Kepala Kantor Komunikasi Publik Unpad, Dandi Supriadi, mengatakan pihaknya telah menelusuri kasus ini. Dandi mengatakan korban ditodong senjata tajam oleh pelaku.
"Dari saksi mata dan penuturan dari korban, jadi dia (korban) memang ditodong. Ketika ditodong, dia mencoba melarikan diri tapi tersandung dan jatuh. Nah, ketika jatuh, si pemotor (pelaku) panik maju ke sana lampau kelindas," kata Dandi melalui sambungan telepon, Kamis (14/5).
Berdasarkan keterangan korban nan dihimpun Unpad, pada malam itu korban baru selesai makan. Tiba-tiba korban didatangi pelaku.
"(Arahnya) pemalak lah kali ya, mungkin arahnya ke HP. Harta dan saat itu belum sempat (diambil)," katanya.
Berikan Perawatan
Unpad berkomitmen memberikan perawatan kepada korban. Saat ini kondisi korban sudah membaik, tetapi Unpad bakal mengecek lebih lanjut.
"Kami kan cemas takutnya ada luka lainnya lantaran tadi dilindas," katanya.
Lanjutnya, tadi siang korban telah dijemput oleh Direktorat Kemahasiswaan untuk dibawa ke RS Unpad lantaran sebelumnya baru ditangani di puskesmas.
"Akhirnya dicek rupanya memang betul ada luka tambahan di wilayah paha, sehingga akhirnya kami jemput tadi oleh Unpad dibawa ke Rumah Sakit Unpad untuk diobservasi dan ditangani.

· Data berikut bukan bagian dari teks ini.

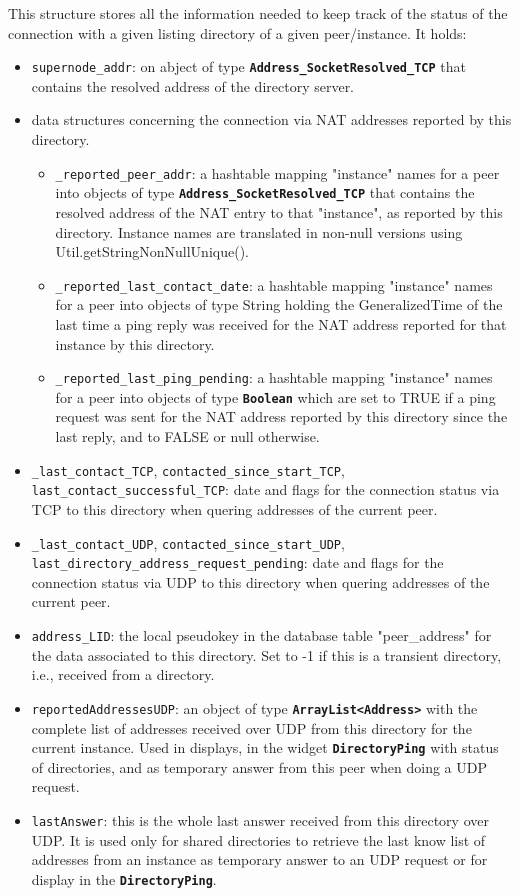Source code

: \documentclass{book}
\newcommand{\cls}[1]{{\tt\bf #1}}
\newcommand{\mmb}[1]{{\tt #1}}
\begin{document}
This structure stores all the information needed to keep track of the status of the connection with a given listing directory of a given
peer/instance. It holds:
\begin{itemize}
\item
\mmb{supernode\_addr}: on abject of type \cls{Address\_SocketResolved\_TCP} that contains the resolved address of the directory server.
\item data structures concerning the connection via NAT addresses reported by this directory.
 \begin{itemize}
 \item
 \mmb{\_reported\_peer\_addr}: a hashtable mapping "instance" names for a peer into objects of type \cls{Address\_SocketResolved\_TCP} that contains the resolved address of the NAT entry to that "instance", as reported by this directory. Instance names are translated in non-null
versions using Util.getStringNonNullUnique().
 \item
 \mmb{\_reported\_last\_contact\_date}: a hashtable mapping "instance" names for a peer into objects of type String holding the GeneralizedTime of the last time a ping reply was received for the NAT address reported for that instance by this directory.
 \item
 \mmb{\_reported\_last\_ping\_pending}: a hashtable mapping "instance" names for a peer into objects of type \cls{Boolean} which are
set to TRUE if a ping request was sent for the NAT address reported by this directory since the last reply, and to FALSE or null otherwise.
 \end{itemize}
\item
\mmb{\_last\_contact\_TCP}, \mmb{contacted\_since\_start\_TCP}, \mmb{last\_contact\_successful\_TCP}: date and flags for the connection
status via TCP to this directory when quering addresses of the current peer.
\item
\mmb{\_last\_contact\_UDP}, \mmb{contacted\_since\_start\_UDP}, \mmb{last\_directory\_address\_request\_pending}: date and flags for the connection
status via UDP to this directory when quering addresses of the current peer.
\item
\mmb{address\_LID}: the local pseudokey in the database table "peer\_address" for the data associated to this directory. Set to -1
if this is a transient directory, i.e., received from a directory.
\item
\mmb{reportedAddressesUDP}: an object of type \cls{ArrayList<Address>} with the complete list of addresses received over UDP from
this directory for the current instance. Used in displays, in the widget \cls{DirectoryPing} with status of directories,
and as temporary answer from this peer when doing a UDP request.
%
\item
\mmb{lastAnswer}: this is the whole last answer received from this directory over UDP. It is used only for shared directories to retrieve
the last know list of addresses from an instance as temporary answer to an UDP request or for display in the \cls{DirectoryPing}.
\end{itemize}
\end{document}

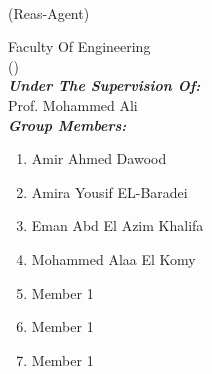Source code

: \begin{titlepage}
\begin{center}

\vspace{30pt} {%
  \renewcommand*{\familydefault}{\defaultFont}
  \fontsize{40pt}{48pt}\selectfont%
  \reportTitle{}\\
  \vspace{10pt}%
  \fontsize{26pt}{31pt}\selectfont%
  (Reas-Agent)
}

\fontsize{16pt}{19pt}\selectfont%

\vspace{30pt}

Faculty Of Engineering \\
(\studyDepartment)\\

\vspace{30pt}
\textbf{\textit{Under The Supervision Of:}}\\

\vspace{5pt}
Prof. Mohammed Ali\\


\vspace{30pt}
\textbf{\textit{Group Members:}}\\


\vspace{5pt} 

\begin{enumerate}  [leftmargin=5.8cm]
    \item Amir Ahmed Dawood
    \item Amira Yousif EL-Baradei
    \item Eman Abd El Azim Khalifa
    \item Mohammed Alaa El Komy
    \item Member 1
    \item Member 1
    \item Member 1
\end{enumerate}



\vfill

\end{center}
\end{titlepage}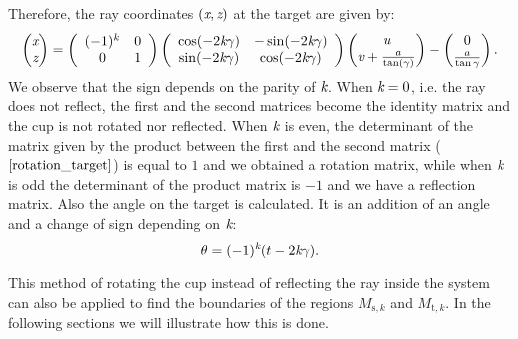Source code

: Therefore, the ray coordinates $(\textit{x},\textit{z})$ at the target are given by:
\begin{equation} \label{rotation_target}\begin{pmatrix} \textit{x}\\ \textit{z}
\end{pmatrix} = \left(\begin{array}{cc}(-1)^k & 0  \\ 0 & 1\end{array}\right)
\left(\begin{array}{cc}\cos(-2\textit{k}\gamma) & -\sin(-2\textit{k}\gamma) \\\sin(-2\textit{k}\gamma) & \cos(-2\textit{k}\gamma)\end{array}\right)\begin{pmatrix} \textit{u} \\
 \textit{v}+\frac{a}{\tan(\gamma)}\end{pmatrix}-\begin{pmatrix}0 \\ \frac{a}{\tan\gamma}\end{pmatrix}.
\end{equation} We observe that the sign depends on the parity of $\textit{k}$. When $\textit{k}=0$, i.e. the ray does not reflect, the first and the second matrices become the identity matrix and the cup is not rotated nor reflected. When $\textit{k}$ is even, the determinant of the matrix given by the product between the first and the second matrix ($\ref{rotation_target}$) is equal to $1$ and we obtained a rotation matrix, while when $\textit{k}$ is odd the determinant of the product matrix is $-1$ and we have a reflection matrix.
Also the angle on the target is calculated. It is an addition of an angle and a change of sign depending on $\textit{k}$:
\begin{equation}\label{teta}
\theta=(-1)^{\textit{k}}(t-2\textit{k}\gamma).
\end{equation}






This method of rotating the cup instead of reflecting the ray inside the system can also be applied to find the boundaries of the regions
$M_{\textrm{s},k}$ and $M_{\textrm{t},k}$. In the following sections we will illustrate how this is done.
\\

Jadi tadi langsung ditangani oleh tim Unpad untuk dibawa ke rumah sakit," katanya.
"Apabila tidak dicover BPJS, bakal ditanggulangi oleh biaya kemahasiswaan Unpad," ujarnya.
Melapor ke Polisi
Selain soal kesehatan, Unpad juga mendampingi proses norma korban.
"Update terakhir, korban sudah membikin laporan resmi ke kepolisian, diantar oleh tim dari Unpad," ujarnya.